PROBLEM STATEMENT. Search the material below for the string "update" and copy each line where it appears.

RECORDS SUPPLIED.
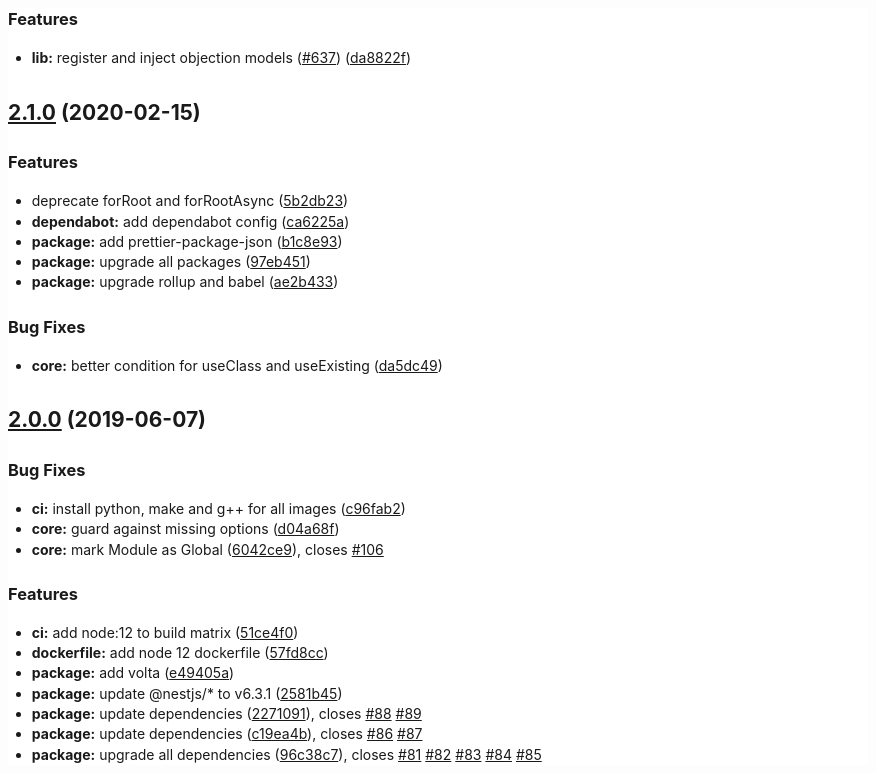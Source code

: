
### Features

* **lib:** register and inject objection models ([#637](https://github.com/willsoto/nestjs-objection/issues/637)) ([da8822f](https://github.com/willsoto/nestjs-objection/commit/da8822fb7fbb115d7f47b26fd89e26dd1dafa1ed))

## [2.1.0](https://github.com/willsoto/nestjs-objection/compare/v2.0.0...v2.1.0) (2020-02-15)


### Features

* deprecate forRoot and forRootAsync ([5b2db23](https://github.com/willsoto/nestjs-objection/commit/5b2db234efe9b456101cd8553a3eb88c75f09716))
* **dependabot:** add dependabot config ([ca6225a](https://github.com/willsoto/nestjs-objection/commit/ca6225a2972d31f99ba582382f9e05ece160f906))
* **package:** add prettier-package-json ([b1c8e93](https://github.com/willsoto/nestjs-objection/commit/b1c8e93a57f06af0b2cf42a9579b29ca5ad078c4))
* **package:** upgrade all packages ([97eb451](https://github.com/willsoto/nestjs-objection/commit/97eb451f1307f7fb6e92834028b50250af7d6db9))
* **package:** upgrade rollup and babel ([ae2b433](https://github.com/willsoto/nestjs-objection/commit/ae2b433dd693cabd61e43840803ae057b1092a9f))


### Bug Fixes

* **core:** better condition for useClass and useExisting ([da5dc49](https://github.com/willsoto/nestjs-objection/commit/da5dc49d24bf564e1fd759c51dda9704cac9e8f2))

## [2.0.0](https://github.com/willsoto/nestjs-objection/compare/v1.1.0...v2.0.0) (2019-06-07)


### Bug Fixes

* **ci:** install python, make and g++ for all images ([c96fab2](https://github.com/willsoto/nestjs-objection/commit/c96fab2))
* **core:** guard against missing options ([d04a68f](https://github.com/willsoto/nestjs-objection/commit/d04a68f))
* **core:** mark Module as Global ([6042ce9](https://github.com/willsoto/nestjs-objection/commit/6042ce9)), closes [#106](https://github.com/willsoto/nestjs-objection/issues/106)


### Features

* **ci:** add node:12 to build matrix ([51ce4f0](https://github.com/willsoto/nestjs-objection/commit/51ce4f0))
* **dockerfile:** add node 12 dockerfile ([57fd8cc](https://github.com/willsoto/nestjs-objection/commit/57fd8cc))
* **package:** add volta ([e49405a](https://github.com/willsoto/nestjs-objection/commit/e49405a))
* **package:** update @nestjs/* to v6.3.1 ([2581b45](https://github.com/willsoto/nestjs-objection/commit/2581b45))
* **package:** update dependencies ([2271091](https://github.com/willsoto/nestjs-objection/commit/2271091)), closes [#88](https://github.com/willsoto/nestjs-objection/issues/88) [#89](https://github.com/willsoto/nestjs-objection/issues/89)
* **package:** update dependencies ([c19ea4b](https://github.com/willsoto/nestjs-objection/commit/c19ea4b)), closes [#86](https://github.com/willsoto/nestjs-objection/issues/86) [#87](https://github.com/willsoto/nestjs-objection/issues/87)
* **package:** upgrade all dependencies ([96c38c7](https://github.com/willsoto/nestjs-objection/commit/96c38c7)), closes [#81](https://github.com/willsoto/nestjs-objection/issues/81) [#82](https://github.com/willsoto/nestjs-objection/issues/82) [#83](https://github.com/willsoto/nestjs-objection/issues/83) [#84](https://github.com/willsoto/nestjs-objection/issues/84) [#85](https://github.com/willsoto/nestjs-objection/issues/85)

ANSWER TO THE PROBLEM.
* **package:** update @nestjs/* to v6.3.1 ([2581b45](https://github.com/willsoto/nestjs-objection/commit/2581b45))
* **package:** update dependencies ([2271091](https://github.com/willsoto/nestjs-objection/commit/2271091)), closes [#88](https://github.com/willsoto/nestjs-objection/issues/88) [#89](https://github.com/willsoto/nestjs-objection/issues/89)
* **package:** update dependencies ([c19ea4b](https://github.com/willsoto/nestjs-objection/commit/c19ea4b)), closes [#86](https://github.com/willsoto/nestjs-objection/issues/86) [#87](https://github.com/willsoto/nestjs-objection/issues/87)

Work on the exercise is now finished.